Dataset items
►

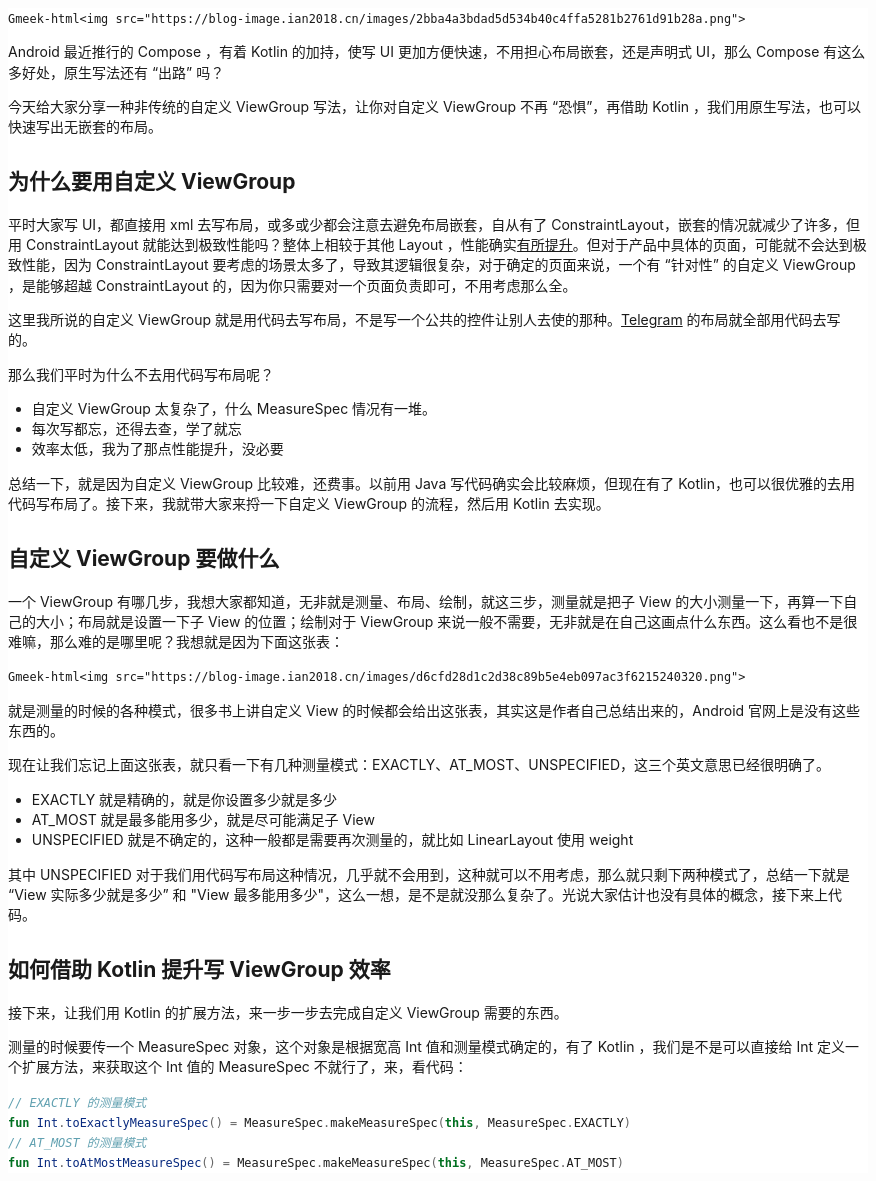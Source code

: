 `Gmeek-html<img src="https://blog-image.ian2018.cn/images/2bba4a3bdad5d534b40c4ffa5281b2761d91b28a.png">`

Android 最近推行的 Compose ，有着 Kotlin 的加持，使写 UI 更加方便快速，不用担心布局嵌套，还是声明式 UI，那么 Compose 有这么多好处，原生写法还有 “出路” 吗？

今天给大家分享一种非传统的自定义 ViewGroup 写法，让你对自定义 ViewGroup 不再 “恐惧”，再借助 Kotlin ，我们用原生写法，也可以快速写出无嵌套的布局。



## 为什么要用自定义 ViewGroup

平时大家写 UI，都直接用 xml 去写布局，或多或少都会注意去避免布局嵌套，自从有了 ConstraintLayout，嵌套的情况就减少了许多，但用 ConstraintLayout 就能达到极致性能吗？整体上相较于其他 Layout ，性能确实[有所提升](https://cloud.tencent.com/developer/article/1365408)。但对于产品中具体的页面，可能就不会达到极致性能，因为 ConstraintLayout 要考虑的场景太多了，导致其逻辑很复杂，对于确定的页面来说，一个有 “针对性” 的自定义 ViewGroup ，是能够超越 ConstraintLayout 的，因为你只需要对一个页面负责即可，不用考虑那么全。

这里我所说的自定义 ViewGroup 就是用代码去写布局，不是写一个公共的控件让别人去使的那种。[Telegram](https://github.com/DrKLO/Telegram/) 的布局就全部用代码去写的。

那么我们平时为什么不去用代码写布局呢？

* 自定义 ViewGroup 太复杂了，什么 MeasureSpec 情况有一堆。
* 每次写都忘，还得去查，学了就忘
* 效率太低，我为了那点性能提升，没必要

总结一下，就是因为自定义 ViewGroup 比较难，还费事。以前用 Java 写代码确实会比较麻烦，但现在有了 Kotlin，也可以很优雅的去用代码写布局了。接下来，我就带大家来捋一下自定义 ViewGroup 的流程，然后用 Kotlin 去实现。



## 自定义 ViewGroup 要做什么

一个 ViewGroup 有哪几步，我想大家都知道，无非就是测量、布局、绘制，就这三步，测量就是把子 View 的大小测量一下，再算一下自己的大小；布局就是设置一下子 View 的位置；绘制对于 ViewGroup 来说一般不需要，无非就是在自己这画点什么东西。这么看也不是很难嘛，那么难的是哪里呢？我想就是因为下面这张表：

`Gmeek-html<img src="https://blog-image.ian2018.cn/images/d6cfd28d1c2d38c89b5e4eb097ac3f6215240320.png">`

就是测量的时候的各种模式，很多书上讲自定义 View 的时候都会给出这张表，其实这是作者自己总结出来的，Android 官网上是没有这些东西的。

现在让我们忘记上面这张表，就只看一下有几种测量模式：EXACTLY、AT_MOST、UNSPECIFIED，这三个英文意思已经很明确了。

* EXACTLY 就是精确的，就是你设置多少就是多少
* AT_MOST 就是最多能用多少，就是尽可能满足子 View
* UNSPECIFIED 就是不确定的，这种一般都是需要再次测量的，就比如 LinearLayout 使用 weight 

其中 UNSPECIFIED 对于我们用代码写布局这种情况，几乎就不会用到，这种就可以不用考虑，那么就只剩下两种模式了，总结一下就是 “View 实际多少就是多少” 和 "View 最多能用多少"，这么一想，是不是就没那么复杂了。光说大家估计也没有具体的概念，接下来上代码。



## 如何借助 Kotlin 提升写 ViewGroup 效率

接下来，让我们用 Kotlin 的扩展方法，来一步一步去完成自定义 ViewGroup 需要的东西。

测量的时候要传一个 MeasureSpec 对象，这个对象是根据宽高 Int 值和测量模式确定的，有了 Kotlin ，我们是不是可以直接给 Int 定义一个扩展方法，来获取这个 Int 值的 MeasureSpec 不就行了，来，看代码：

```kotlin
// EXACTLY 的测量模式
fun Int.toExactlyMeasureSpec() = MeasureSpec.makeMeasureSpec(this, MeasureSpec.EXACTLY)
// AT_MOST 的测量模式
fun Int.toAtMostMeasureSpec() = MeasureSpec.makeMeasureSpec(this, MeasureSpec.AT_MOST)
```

◄

=== PROMPT ===
Return every entry word for word, minus the pictures.

=== RESULT ===
Source code

: `Gmeek-html<img src="https://blog-image.ian2018.cn/images/2bba4a3bdad5d534b40c4ffa5281b2761d91b28a.png">`

Android 最近推行的 Compose ，有着 Kotlin 的加持，使写 UI 更加方便快速，不用担心布局嵌套，还是声明式 UI，那么 Compose 有这么多好处，原生写法还有 “出路” 吗？

今天给大家分享一种非传统的自定义 ViewGroup 写法，让你对自定义 ViewGroup 不再 “恐惧”，再借助 Kotlin ，我们用原生写法，也可以快速写出无嵌套的布局。



## 为什么要用自定义 ViewGroup

平时大家写 UI，都直接用 xml 去写布局，或多或少都会注意去避免布局嵌套，自从有了 ConstraintLayout，嵌套的情况就减少了许多，但用 ConstraintLayout 就能达到极致性能吗？整体上相较于其他 Layout ，性能确实[有所提升](https://cloud.tencent.com/developer/article/1365408)。但对于产品中具体的页面，可能就不会达到极致性能，因为 ConstraintLayout 要考虑的场景太多了，导致其逻辑很复杂，对于确定的页面来说，一个有 “针对性” 的自定义 ViewGroup ，是能够超越 ConstraintLayout 的，因为你只需要对一个页面负责即可，不用考虑那么全。

这里我所说的自定义 ViewGroup 就是用代码去写布局，不是写一个公共的控件让别人去使的那种。[Telegram](https://github.com/DrKLO/Telegram/) 的布局就全部用代码去写的。

那么我们平时为什么不去用代码写布局呢？

* 自定义 ViewGroup 太复杂了，什么 MeasureSpec 情况有一堆。
* 每次写都忘，还得去查，学了就忘
* 效率太低，我为了那点性能提升，没必要

总结一下，就是因为自定义 ViewGroup 比较难，还费事。以前用 Java 写代码确实会比较麻烦，但现在有了 Kotlin，也可以很优雅的去用代码写布局了。接下来，我就带大家来捋一下自定义 ViewGroup 的流程，然后用 Kotlin 去实现。



## 自定义 ViewGroup 要做什么

一个 ViewGroup 有哪几步，我想大家都知道，无非就是测量、布局、绘制，就这三步，测量就是把子 View 的大小测量一下，再算一下自己的大小；布局就是设置一下子 View 的位置；绘制对于 ViewGroup 来说一般不需要，无非就是在自己这画点什么东西。这么看也不是很难嘛，那么难的是哪里呢？我想就是因为下面这张表：

`Gmeek-html<img src="https://blog-image.ian2018.cn/images/d6cfd28d1c2d38c89b5e4eb097ac3f6215240320.png">`

就是测量的时候的各种模式，很多书上讲自定义 View 的时候都会给出这张表，其实这是作者自己总结出来的，Android 官网上是没有这些东西的。

现在让我们忘记上面这张表，就只看一下有几种测量模式：EXACTLY、AT_MOST、UNSPECIFIED，这三个英文意思已经很明确了。

* EXACTLY 就是精确的，就是你设置多少就是多少
* AT_MOST 就是最多能用多少，就是尽可能满足子 View
* UNSPECIFIED 就是不确定的，这种一般都是需要再次测量的，就比如 LinearLayout 使用 weight 

其中 UNSPECIFIED 对于我们用代码写布局这种情况，几乎就不会用到，这种就可以不用考虑，那么就只剩下两种模式了，总结一下就是 “View 实际多少就是多少” 和 "View 最多能用多少"，这么一想，是不是就没那么复杂了。光说大家估计也没有具体的概念，接下来上代码。



## 如何借助 Kotlin 提升写 ViewGroup 效率

接下来，让我们用 Kotlin 的扩展方法，来一步一步去完成自定义 ViewGroup 需要的东西。

测量的时候要传一个 MeasureSpec 对象，这个对象是根据宽高 Int 值和测量模式确定的，有了 Kotlin ，我们是不是可以直接给 Int 定义一个扩展方法，来获取这个 Int 值的 MeasureSpec 不就行了，来，看代码：

```kotlin
// EXACTLY 的测量模式
fun Int.toExactlyMeasureSpec() = MeasureSpec.makeMeasureSpec(this, MeasureSpec.EXACTLY)
// AT_MOST 的测量模式
fun Int.toAtMostMeasureSpec() = MeasureSpec.makeMeasureSpec(this, MeasureSpec.AT_MOST)
```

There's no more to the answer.